2. Loop through each number in the array.
3. For each number:
   • Start counting from that number.
   • Check if the next consecutive number exists.
   • Stop when the sequence breaks.
4. Update the longest length.

To make lookups efficient, I converted the array into a set before running the nested loops.

Brute Force Code

class Solution:
    def longestConsecutive(self, nums: List[int]) -> int:
        res = 0
        store = set(nums)

        for num in nums:
            curr_longest, curr = 0, num
            while curr in store:
                curr_longest += 1
                curr += 1
            res = max(res, curr_longest)
        return res

Complexity Analysis (Brute Force)

• Time Complexity: O(n²) Each number may repeatedly scan forward through the sequence.

• Space Complexity: O(n) Due to the hash set used for fast lookup.

Identifying the Bottleneck

Consider this input array:

[2, 20, 4, 10, 3, 4, 5]

Using the Brute Force approach, the algorithm performs redundant checks:

1. Starting from 2: We find the sequence 2 → 3 → 4 → 5 (Length: 4)
2. Later, starting from 3: We again find 3 → 4 → 5 (Length: 3)
3. Then from 4: We find 4 → 5 (Length: 2)
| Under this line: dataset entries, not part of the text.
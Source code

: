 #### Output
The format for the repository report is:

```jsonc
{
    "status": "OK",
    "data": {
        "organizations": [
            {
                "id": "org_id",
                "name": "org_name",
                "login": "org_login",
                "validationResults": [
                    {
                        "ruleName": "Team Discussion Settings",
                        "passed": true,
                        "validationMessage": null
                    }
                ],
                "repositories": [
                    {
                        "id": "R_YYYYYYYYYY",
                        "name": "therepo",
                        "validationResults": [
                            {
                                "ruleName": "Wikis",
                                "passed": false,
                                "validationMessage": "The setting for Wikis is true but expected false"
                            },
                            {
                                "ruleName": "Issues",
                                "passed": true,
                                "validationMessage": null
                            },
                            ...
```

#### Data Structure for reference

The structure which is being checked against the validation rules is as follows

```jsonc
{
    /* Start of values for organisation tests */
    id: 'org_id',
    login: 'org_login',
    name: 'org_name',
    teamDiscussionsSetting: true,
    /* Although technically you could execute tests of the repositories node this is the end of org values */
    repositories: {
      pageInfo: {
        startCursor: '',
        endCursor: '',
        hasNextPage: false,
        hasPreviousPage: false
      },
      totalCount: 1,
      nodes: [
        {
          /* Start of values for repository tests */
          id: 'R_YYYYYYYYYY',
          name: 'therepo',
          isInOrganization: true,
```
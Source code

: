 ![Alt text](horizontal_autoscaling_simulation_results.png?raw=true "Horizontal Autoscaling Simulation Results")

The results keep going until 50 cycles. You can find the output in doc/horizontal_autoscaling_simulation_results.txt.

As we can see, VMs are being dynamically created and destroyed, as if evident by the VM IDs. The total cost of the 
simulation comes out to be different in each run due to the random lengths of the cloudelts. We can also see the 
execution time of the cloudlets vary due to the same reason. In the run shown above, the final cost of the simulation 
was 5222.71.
We are recomputing sequences that are already part of a larger sequence. This redundancy is what pushes the time complexity to O(n²), as every element in a long sequence initiates its own full scan.

This led me to an important question:

How can I ensure that each consecutive sequence is processed only once?

Optimal Approach — The Key Insight

The core idea behind the optimized solution is simple:

A number should only start a sequence if it is the beginning of that sequence.

A number num is the start only if:

(num - 1) is NOT in the set

If (num - 1) exists, then num is already part of a sequence that started earlier.

Optimized Strategy

• Convert the array into a set.
• Loop through each number in the set.
• Only start counting if (num - 1) is not present.
• Expand forward to count the full sequence.
• Update the longest length.

This guarantees that each number is visited at most once.

🔍 Visual: Optimized Sequence Expansion

By checking if (num - 1) not in nums, we ensure we only begin the expansion from the absolute start of a sequence.

Start at 2 → [2] → [3] → [4] → [5]  (Full sequence explored)
Skip 3     ❌ (because 2 exists)
Skip 4     ❌ (because 3 exists)
Skip 5     ❌ (because 4 exists)

Each sequence is explored once.

Optimal Code

class Solution:
    def longestConsecutive(self, nums: List[int]) -> int:
        nums = set(nums)
        longest = 0

        for num in nums:
            if (num - 1) not in nums:
                curr_length = 1
                while (num + curr_length) in nums:
                    curr_length += 1
                longest = max(longest, curr_length)
        return longest

Complexity

• Time Complexity: O(n) Each number is processed only once (the while loop only runs for the actual start of a sequence, meaning each element is visited at most twice).
• Space Complexity: O(n) Necessary for storing the array elements in a hash set for constant-time lookups.

Final Reflection

This problem taught me an important engineering lesson:

Optimization isn’t about writing clever code — it’s about eliminating unnecessary work.

I didn’t solve this problem immediately. In fact, I struggled with it for a while. But by analyzing why my brute force solution was inefficient, I learned how a simple condition (num - 1 not in set) can completely change the performance of an algorithm.

This shift — from brute force to insight — is what makes algorithmic problem-solving valuable beyond just LeetCode.